I am single but lately observing marriage from the outside is like seeing life through a magnifying glass. You get to view people and relationships for what they truly are. This is not to say that this cannot be the case when a person is single, but with marriage or intimate relationships in general, all of the cracks and crevasses are seen in the raw and unprocessed state. We are exposed to the dirt that can sometimes leave us dusty and unclean; spots, blemishes, crust and more. I know I may be taking it a bit far in my description, but it is real. I am definitely not taking away from the beauty of marriage but we can sometimes get wrapped up in what we want and forget that marriage is for the purpose of glorifying God.
Witnessing this level of vulnerability in marriage can sometimes be a bit scary, but this is just my opinion; and I have even had some married people tell me, "Girl, enjoy the single life while you can." I cannot lie, some of the people that I know that are married, particularly some of the Christian couples, make marriage sound like a death sentence, so why would I want to take part in that? People need to think about what they say, even in "keeping it real."

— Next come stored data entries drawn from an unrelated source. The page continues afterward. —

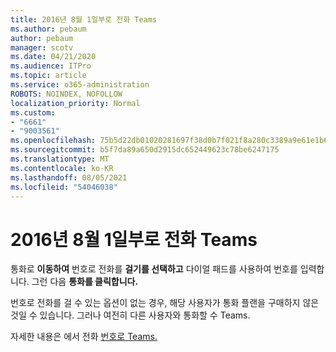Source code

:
 ```yaml
---
title: 2016년 8월 1일부로 전화 Teams
ms.author: pebaum
author: pebaum
manager: scotv
ms.date: 04/21/2020
ms.audience: ITPro
ms.topic: article
ms.service: o365-administration
ROBOTS: NOINDEX, NOFOLLOW
localization_priority: Normal
ms.custom:
- "6661"
- "9003561"
ms.openlocfilehash: 75b5d22db01020281697f38d0b7f021f8a280c3389a9e61e1b69d9b002cb8d6e
ms.sourcegitcommit: b5f7da89a650d2915dc652449623c78be6247175
ms.translationtype: MT
ms.contentlocale: ko-KR
ms.lasthandoff: 08/05/2021
ms.locfileid: "54046038"
---
```

# <a name="call-a-phone-number-in-teams"></a>2016년 8월 1일부로 전화 Teams

통화로  **이동하여** 번호로 전화를  **걸기를 선택하고** 다이얼 패드를 사용하여 번호를 입력합니다. 그런 다음 **통화를 클릭합니다.**

번호로 전화를 걸 수 있는 옵션이 없는 경우, 해당 사용자가 통화 플랜을 구매하지 않은 것일 수 있습니다. 그러나 여전히 다른 사용자와 통화할 수 Teams.  

자세한 내용은 에서 전화 [번호로 Teams.](https://support.microsoft.com/office/20d24ace-2851-4c29-8441-30dd2a5cf078)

From what I have seen and know through scripture, marriage seems to be a tangible example of what our (the church/body) relationships genuinely look like with God. I see within the church/body of Christ, imperfections, lack of power, selfishness, and a need to be in control. We need Jesus badly. This is so evident in my singleness so I can only imagine it in marriage; learning to love and see beyond your own wants and needs.
"For no one ever hated his own flesh, but nourishes and cherishes it, just as Christ does the church, because we are members of his body. “Therefore a man shall leave his father and mother and hold fast to his wife, and the two shall become one flesh.” This mystery is profound, and I am saying that it refers to Christ and the church. However, let each one of you love his wife as himself, and let the wife see that she respects her husband," (Ephesians 5:29-33 English Standard Version).
I have always wanted to be married and it is something I have been talking to God about in prayer since I was in the eighth grade. Throughout the years this has changed; it has been on for a period of time and then off. Recently with all I have seen, I said "Lord, I am not sure this is for me."
Many of my friends believe otherwise but the examples I have seen throughout my lifetime have not all been the greatest. It has been difficult for me to accept that everything will not be perfect because I have lived my life as a perfectionist until some recent years; and I still slip in and out of that state at times. The thought of me being in a marriage and it not being perfect frightens me, because it would give me a daily reminder that I need Jesus.
Sometimes we do not like to be reminded that we are powerless and that we need the Lord in every way. I am also called to love my neighbor as I love myself. Thinking about this makes me wonder about the way I love myself and more importantly how I have been loving others.
"And one of the scribes came up and heard them disputing with one another, and seeing that he answered them well, asked him, “Which commandment is the most important of all?” Jesus answered, “The most important is, ‘Hear, O Israel: The Lord our God, the Lord is one. And you shall love the Lord your God with all your heart and with all your soul and with all your mind and with all your strength.’ The second is this: ‘You shall love your neighbor as yourself.’ There is no other commandment greater than these," (Mark 12:28-31 English Standard Version).
Marriage, relationships, friendships, and connecting with others show us that our lives are not solely about us. You cannot put into practice, all that you have learned through the word of God, by secluding and isolating yourself. You have to learn amongst the people.
It is not easy, but God is building me up daily through His word, prayer, praise, worship, and people. As I desire to be closer to Him, He gives me the grace to handle all that comes my way.
So if marriage is a path that God wants me to take, He will surely equip me. It will not be in my own strength but in and through Him.
"For by grace you have been saved through faith. And this is not your own doing; it is the gift of God, not a result of works, so that no one may boast," (Ephesians 2:8-9 English Standard Version).
Now I understand more and more why God is the third strand in marriage. It comes from Him, so He is the one who holds it together in the life of the believer.